Monday, July 24, 2017

The Great Gig in the Sky

So apparently Eddie Vedder joined Roger Waters onstage for "Comfortably Numb" recently.  Not bad.

Now, Roger made the Douche List AND has irritated a whole lot of people lately with his anti-Israel remarks. Meanwhile, a friend of mine who works for the best music venue in Hampton Roads (and whose family co-owns the cottage we inhabit for the fishing trip) tells me that the band I saw last night is a bunch of truly nice people.  So maybe you should watch their rendition of the same song instead.

And for those brothers of the Virginia Psi chapter of the Pi Lambda Phi fraternity*, you may want to watch this.  And fall into the fetal position, shaking. Enjoy the inflatable kangaroo.

*before it went all soft in the eras of Marls and Teej; they may not appreciate this

Anyway, Roger Waters and David Gilmour are done playing together forever.  Their reunion for the Live 8 concert was 12 years ago now.  You can go see one of their individual shows and pay some inflated rate to watch a grumpy famous guy or you can watch The Australian Pink Floyd Show crank out astoundingly note-for-note, brilliant versions of the classics.  (They started with a full run-through of Dark Side of the Moon and then went from there last night.)

Good stuff.

Friday, July 21, 2017

G:TB Writing Challenge/Friday Filler

On this day in 1899, Ernest Hemingway was born in Oak Park, IL. In honor of Papa's birthday, we kick off the first-ever G:TB Writing Challenge. See the advice in the image below, and head to the comments to enter. Some restrictions apply, namely, if you're Dave, don't assume that the judges will have the same interpretation of 'sentence' as you do.

Wednesday, July 19, 2017

Get Up, Get Moving

We've talked about NPR's Tiny Desk concert series here before, though probably not enough. One of these days, I'll do a post about my favorite sessions. (Note: that probably won't happen, as it'd require effort.)

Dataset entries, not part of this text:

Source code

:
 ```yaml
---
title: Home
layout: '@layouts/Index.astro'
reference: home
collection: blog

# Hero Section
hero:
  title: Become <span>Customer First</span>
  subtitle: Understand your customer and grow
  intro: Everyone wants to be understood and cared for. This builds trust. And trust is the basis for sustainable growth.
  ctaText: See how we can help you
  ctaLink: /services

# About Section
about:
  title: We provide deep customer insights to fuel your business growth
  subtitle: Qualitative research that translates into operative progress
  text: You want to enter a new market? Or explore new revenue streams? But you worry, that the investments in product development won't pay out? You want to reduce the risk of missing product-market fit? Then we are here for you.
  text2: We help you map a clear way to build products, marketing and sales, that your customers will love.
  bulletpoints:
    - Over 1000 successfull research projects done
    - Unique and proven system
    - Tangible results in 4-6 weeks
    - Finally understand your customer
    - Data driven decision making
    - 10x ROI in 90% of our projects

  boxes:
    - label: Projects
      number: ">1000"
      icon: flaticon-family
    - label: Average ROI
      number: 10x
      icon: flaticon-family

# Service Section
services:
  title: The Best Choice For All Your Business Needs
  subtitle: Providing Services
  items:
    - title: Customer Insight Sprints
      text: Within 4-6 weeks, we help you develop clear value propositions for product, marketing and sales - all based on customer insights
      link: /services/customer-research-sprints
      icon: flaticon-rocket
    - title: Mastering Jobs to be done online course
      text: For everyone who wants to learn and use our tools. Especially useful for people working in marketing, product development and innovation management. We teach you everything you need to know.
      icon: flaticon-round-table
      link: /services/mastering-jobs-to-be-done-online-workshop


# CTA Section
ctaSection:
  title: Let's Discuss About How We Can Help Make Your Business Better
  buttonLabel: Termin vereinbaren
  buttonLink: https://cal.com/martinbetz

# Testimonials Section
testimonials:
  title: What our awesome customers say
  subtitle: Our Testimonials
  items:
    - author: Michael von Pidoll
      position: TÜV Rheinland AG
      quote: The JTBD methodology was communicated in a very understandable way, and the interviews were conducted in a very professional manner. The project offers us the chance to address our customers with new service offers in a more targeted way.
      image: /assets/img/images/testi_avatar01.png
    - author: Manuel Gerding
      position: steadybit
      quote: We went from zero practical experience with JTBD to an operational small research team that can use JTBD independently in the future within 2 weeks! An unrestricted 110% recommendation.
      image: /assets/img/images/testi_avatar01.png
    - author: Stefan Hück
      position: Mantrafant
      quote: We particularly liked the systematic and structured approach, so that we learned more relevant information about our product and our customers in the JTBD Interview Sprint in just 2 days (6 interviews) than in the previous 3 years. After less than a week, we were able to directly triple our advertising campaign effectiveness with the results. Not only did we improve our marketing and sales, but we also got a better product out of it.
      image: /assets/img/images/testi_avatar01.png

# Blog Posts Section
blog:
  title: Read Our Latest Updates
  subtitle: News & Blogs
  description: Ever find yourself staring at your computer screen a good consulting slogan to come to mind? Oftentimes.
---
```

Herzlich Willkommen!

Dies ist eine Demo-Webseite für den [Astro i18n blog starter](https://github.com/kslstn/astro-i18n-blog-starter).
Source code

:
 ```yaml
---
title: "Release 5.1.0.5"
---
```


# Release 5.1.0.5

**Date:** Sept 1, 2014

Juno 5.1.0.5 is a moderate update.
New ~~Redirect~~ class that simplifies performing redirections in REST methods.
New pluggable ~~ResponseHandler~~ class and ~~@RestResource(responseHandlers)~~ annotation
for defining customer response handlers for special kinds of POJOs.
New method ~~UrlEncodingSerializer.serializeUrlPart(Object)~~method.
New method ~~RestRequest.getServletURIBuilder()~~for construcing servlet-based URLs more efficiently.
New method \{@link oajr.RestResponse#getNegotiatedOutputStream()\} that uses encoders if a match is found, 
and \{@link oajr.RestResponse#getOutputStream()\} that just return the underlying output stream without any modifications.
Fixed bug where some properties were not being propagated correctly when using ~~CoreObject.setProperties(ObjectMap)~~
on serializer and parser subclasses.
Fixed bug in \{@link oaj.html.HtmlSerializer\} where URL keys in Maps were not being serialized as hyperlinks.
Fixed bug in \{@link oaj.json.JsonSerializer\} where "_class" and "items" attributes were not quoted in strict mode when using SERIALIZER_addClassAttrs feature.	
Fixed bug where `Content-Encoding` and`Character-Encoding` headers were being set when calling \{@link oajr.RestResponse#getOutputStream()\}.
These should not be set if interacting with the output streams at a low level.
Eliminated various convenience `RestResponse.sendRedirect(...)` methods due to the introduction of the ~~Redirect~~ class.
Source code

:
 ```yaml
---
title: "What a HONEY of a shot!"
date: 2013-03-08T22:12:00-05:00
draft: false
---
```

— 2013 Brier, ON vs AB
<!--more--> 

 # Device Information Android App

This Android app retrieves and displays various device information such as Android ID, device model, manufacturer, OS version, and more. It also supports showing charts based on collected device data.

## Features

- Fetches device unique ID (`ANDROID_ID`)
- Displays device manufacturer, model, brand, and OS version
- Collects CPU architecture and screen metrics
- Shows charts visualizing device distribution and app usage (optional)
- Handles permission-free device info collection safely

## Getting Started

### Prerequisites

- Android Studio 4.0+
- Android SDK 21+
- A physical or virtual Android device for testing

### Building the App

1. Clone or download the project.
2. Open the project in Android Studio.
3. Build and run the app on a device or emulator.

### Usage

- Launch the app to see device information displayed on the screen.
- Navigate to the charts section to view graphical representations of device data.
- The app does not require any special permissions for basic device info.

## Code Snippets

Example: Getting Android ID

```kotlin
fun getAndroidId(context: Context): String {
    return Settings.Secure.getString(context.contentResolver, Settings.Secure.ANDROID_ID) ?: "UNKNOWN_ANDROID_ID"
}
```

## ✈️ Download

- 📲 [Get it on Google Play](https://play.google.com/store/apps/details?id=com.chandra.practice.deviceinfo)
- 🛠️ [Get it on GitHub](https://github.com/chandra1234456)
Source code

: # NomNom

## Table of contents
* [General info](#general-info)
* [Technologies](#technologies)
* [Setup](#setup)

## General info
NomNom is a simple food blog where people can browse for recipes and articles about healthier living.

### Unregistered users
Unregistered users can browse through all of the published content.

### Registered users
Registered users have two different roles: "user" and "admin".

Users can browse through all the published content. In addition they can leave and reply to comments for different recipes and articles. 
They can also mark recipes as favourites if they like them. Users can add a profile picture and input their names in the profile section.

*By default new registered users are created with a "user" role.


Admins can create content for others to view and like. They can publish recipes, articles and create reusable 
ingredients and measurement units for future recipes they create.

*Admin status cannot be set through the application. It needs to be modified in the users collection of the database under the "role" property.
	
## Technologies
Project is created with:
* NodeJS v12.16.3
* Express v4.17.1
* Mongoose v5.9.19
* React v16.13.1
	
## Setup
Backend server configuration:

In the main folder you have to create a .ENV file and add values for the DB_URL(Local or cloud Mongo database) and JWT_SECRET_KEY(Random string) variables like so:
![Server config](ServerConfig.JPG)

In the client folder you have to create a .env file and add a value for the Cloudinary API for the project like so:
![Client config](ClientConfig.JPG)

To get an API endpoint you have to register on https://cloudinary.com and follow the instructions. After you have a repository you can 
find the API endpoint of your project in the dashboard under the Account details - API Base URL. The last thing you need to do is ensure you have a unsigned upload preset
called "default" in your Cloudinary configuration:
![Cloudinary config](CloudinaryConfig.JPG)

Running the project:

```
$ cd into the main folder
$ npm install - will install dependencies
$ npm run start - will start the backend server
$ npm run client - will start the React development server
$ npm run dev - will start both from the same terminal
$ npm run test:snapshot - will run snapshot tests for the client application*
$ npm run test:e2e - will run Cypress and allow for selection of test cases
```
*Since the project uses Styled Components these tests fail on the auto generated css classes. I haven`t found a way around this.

Today, though, a little get off your ass and move music to get the day started. Here's Rare Essence from earlier this week, all packed around Bob Boilen's desk and delivering D.C.-style go-go. Hard to watch this and not get body movin'.

Monday, July 17, 2017

Chronicles of an Aging Gheorghie Meets Greasetruck (Eventually): The A-Fib Blues

Our man at the beach returns with another cautionary tale about growing old, getting medical tape stuck to groin-area hair, and surgical adventure. This time with a twist, as sedation met inspiration. Today's post is the first of a multi-parter, wherein Fairbank writes lyrics for a different Dave to set to music and record. Stay tuned.

I’ve been saddled with heart arrhythmia, specifically atrial fibrillation, for several years. It’s not constant, it doesn’t limit activity or exercise, and I rarely feel it. Still, if left untreated, it increases the risk of stroke, heart attack and other unpleasant outcomes. I’ve come to think of my heart as a family, where three or four responsible, hard-working siblings will eventually be brought down by the alcoholic brother with a couple of priors who can’t hold a job.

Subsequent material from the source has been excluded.